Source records
"""
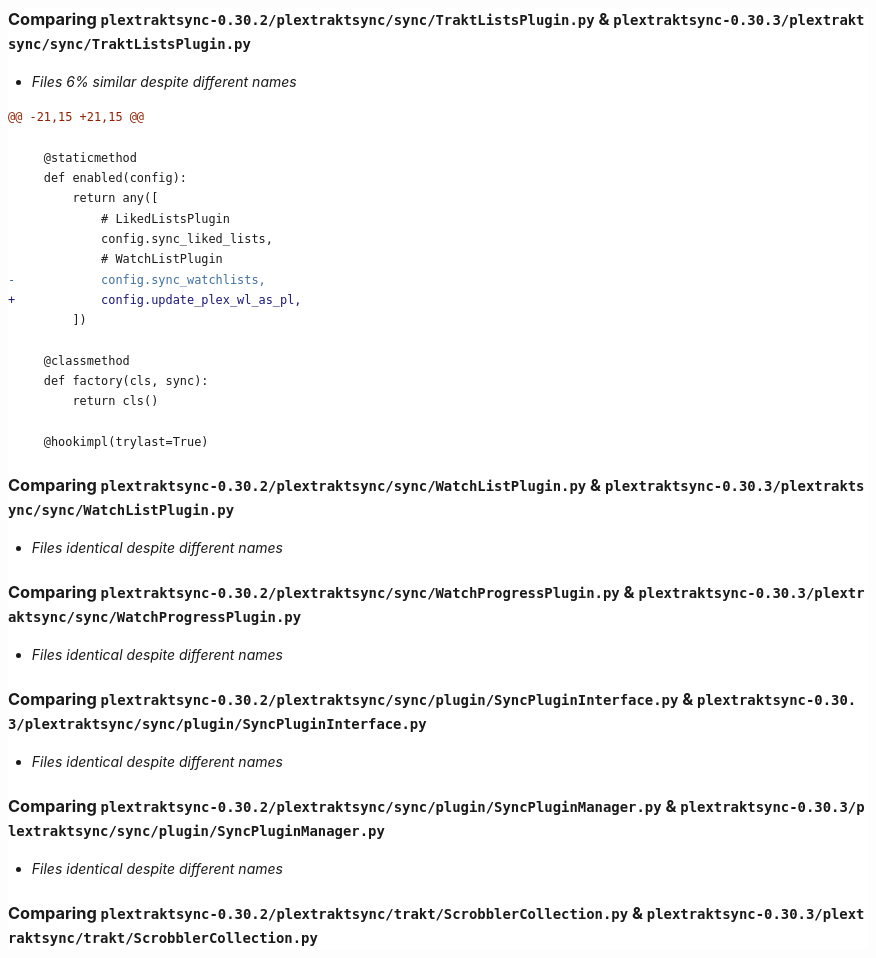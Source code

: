 ### Comparing `plextraktsync-0.30.2/plextraktsync/sync/TraktListsPlugin.py` & `plextraktsync-0.30.3/plextraktsync/sync/TraktListsPlugin.py`

 * *Files 6% similar despite different names*

```diff
@@ -21,15 +21,15 @@
 
     @staticmethod
     def enabled(config):
         return any([
             # LikedListsPlugin
             config.sync_liked_lists,
             # WatchListPlugin
-            config.sync_watchlists,
+            config.update_plex_wl_as_pl,
         ])
 
     @classmethod
     def factory(cls, sync):
         return cls()
 
     @hookimpl(trylast=True)
```

### Comparing `plextraktsync-0.30.2/plextraktsync/sync/WatchListPlugin.py` & `plextraktsync-0.30.3/plextraktsync/sync/WatchListPlugin.py`

 * *Files identical despite different names*

### Comparing `plextraktsync-0.30.2/plextraktsync/sync/WatchProgressPlugin.py` & `plextraktsync-0.30.3/plextraktsync/sync/WatchProgressPlugin.py`

 * *Files identical despite different names*

### Comparing `plextraktsync-0.30.2/plextraktsync/sync/plugin/SyncPluginInterface.py` & `plextraktsync-0.30.3/plextraktsync/sync/plugin/SyncPluginInterface.py`

 * *Files identical despite different names*

### Comparing `plextraktsync-0.30.2/plextraktsync/sync/plugin/SyncPluginManager.py` & `plextraktsync-0.30.3/plextraktsync/sync/plugin/SyncPluginManager.py`

 * *Files identical despite different names*

### Comparing `plextraktsync-0.30.2/plextraktsync/trakt/ScrobblerCollection.py` & `plextraktsync-0.30.3/plextraktsync/trakt/ScrobblerCollection.py`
"""
Copy out every entry above exactly. Leave the pictures out.

- Output of the exercise:
Source code

: ### Comparing `plextraktsync-0.30.2/plextraktsync/sync/TraktListsPlugin.py` & `plextraktsync-0.30.3/plextraktsync/sync/TraktListsPlugin.py`

 * *Files 6% similar despite different names*

```diff
@@ -21,15 +21,15 @@
 
     @staticmethod
     def enabled(config):
         return any([
             # LikedListsPlugin
             config.sync_liked_lists,
             # WatchListPlugin
-            config.sync_watchlists,
+            config.update_plex_wl_as_pl,
         ])
 
     @classmethod
     def factory(cls, sync):
         return cls()
 
     @hookimpl(trylast=True)
```

### Comparing `plextraktsync-0.30.2/plextraktsync/sync/WatchListPlugin.py` & `plextraktsync-0.30.3/plextraktsync/sync/WatchListPlugin.py`

 * *Files identical despite different names*

### Comparing `plextraktsync-0.30.2/plextraktsync/sync/WatchProgressPlugin.py` & `plextraktsync-0.30.3/plextraktsync/sync/WatchProgressPlugin.py`

 * *Files identical despite different names*

### Comparing `plextraktsync-0.30.2/plextraktsync/sync/plugin/SyncPluginInterface.py` & `plextraktsync-0.30.3/plextraktsync/sync/plugin/SyncPluginInterface.py`

 * *Files identical despite different names*

### Comparing `plextraktsync-0.30.2/plextraktsync/sync/plugin/SyncPluginManager.py` & `plextraktsync-0.30.3/plextraktsync/sync/plugin/SyncPluginManager.py`

 * *Files identical despite different names*

### Comparing `plextraktsync-0.30.2/plextraktsync/trakt/ScrobblerCollection.py` & `plextraktsync-0.30.3/plextraktsync/trakt/ScrobblerCollection.py`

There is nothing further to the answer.